# baking soda and lemon juice.



## felicity (Jun 19, 2006)

mishkin has very slight staining near his eye's, you can hardly see it after he's had a wash but it also gets hidden behind his hair, anyway, i decided to try some baking soda and lemon juice to see if i could lighten it and it really worked for him, the stainings actually gone, not sure how it worked like that because it's only supposed to lighten it i think.

his face also smells better, he gets a very faint musky smell around his eye's but now he smells like lemon









i also have a question, when do puppies start teething badly? mishkin is 14 weeks and three days now and i don't know when or if it's started?


felicity


----------



## lorraine (Jun 24, 2006)

I used that for a while and it worked quite well to lighten slight stains, particularly when in the sunlight. Just like the ladies who use lemon juice to get sun-streaks in their hair.

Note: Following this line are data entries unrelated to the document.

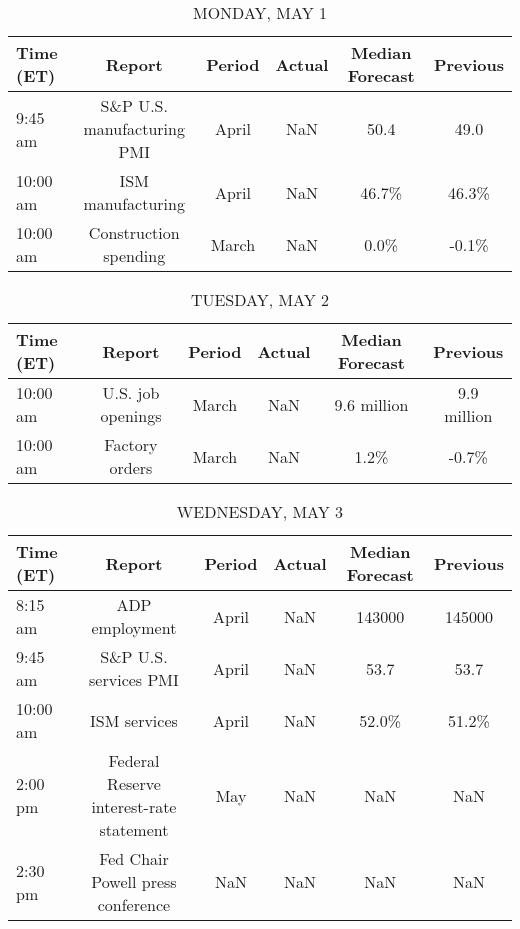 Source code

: \documentclass{article}%
\begin{document}
%
\normalsize%


\begin{table}[htbp]%
\caption{MONDAY, MAY 1}%
\centering%
\begin{adjustbox}{width=1\textwidth}%
\begin{tabular}{lccccc}
\toprule
Time (ET) &                     Report & Period & Actual & Median Forecast & Previous \\
\midrule
  9:45 am & S\&P U.S. manufacturing PMI &  April &    NaN &            50.4 &     49.0 \\
 10:00 am &          ISM manufacturing &  April &    NaN &           46.7\% &    46.3\% \\
 10:00 am &      Construction spending &  March &    NaN &            0.0\% &    -0.1\% \\
\bottomrule
\end{tabular}
%
\end{adjustbox}%
\end{table}

%


\begin{table}[htbp]%
\caption{TUESDAY, MAY 2}%
\centering%
\begin{adjustbox}{width=1\textwidth}%
\begin{tabular}{lccccc}
\toprule
Time (ET) &            Report & Period & Actual & Median Forecast &    Previous \\
\midrule
 10:00 am & U.S. job openings &  March &    NaN &     9.6 million & 9.9 million \\
 10:00 am &    Factory orders &  March &    NaN &            1.2\% &       -0.7\% \\
\bottomrule
\end{tabular}
%
\end{adjustbox}%
\end{table}

%


\begin{table}[htbp]%
\caption{WEDNESDAY, MAY 3}%
\centering%
\begin{adjustbox}{width=1\textwidth}%
\begin{tabular}{lccccc}
\toprule
Time (ET) &                                  Report & Period & Actual & Median Forecast & Previous \\
\midrule
  8:15 am &                          ADP employment &  April &    NaN &          143000 &   145000 \\
  9:45 am &                   S\&P U.S. services PMI &  April &    NaN &            53.7 &     53.7 \\
 10:00 am &                            ISM services &  April &    NaN &           52.0\% &    51.2\% \\
  2:00 pm & Federal Reserve interest-rate statement &    May &    NaN &             NaN &      NaN \\
  2:30 pm &       Fed Chair Powell press conference &    NaN &    NaN &             NaN &      NaN \\
\bottomrule
\end{tabular}
%
\end{adjustbox}%
\end{table}
\end{document}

I've recently started this Milk of Magnesia thingy talked about on the forum, but I'm using lemon juice instead of medicinal peroxide - silly, maybe, but I can't bring myself to use the peroxide - results are better/more noticeable but the cornstarch makes the concoction is a real nuisance to get out completely.


----------



## felicity (Jun 19, 2006)

iv'e heard of the milk of magnesia method but have no idea where to buy milk of magnesia lol, the lemon juice and bicarb has worked great so far so i'll stick with that for now.

i use cornstarch to dry mishkin's face, lately he's been getting a wet face maybe twice a day and the cornstarch makes his face fresh and dry again, it is a bit of a pain to remove lol and even when i think i have all the cornstarch out i'll brush again and find a little bit more but it's better than having a wet face, is a wet face a sign of teething? he's only had it for maybe a week now, before that he had a dry face every day except a tiny bit around his eye's.

i wouldn't use peroxide either, i'd be too scared it would hurt his eye's.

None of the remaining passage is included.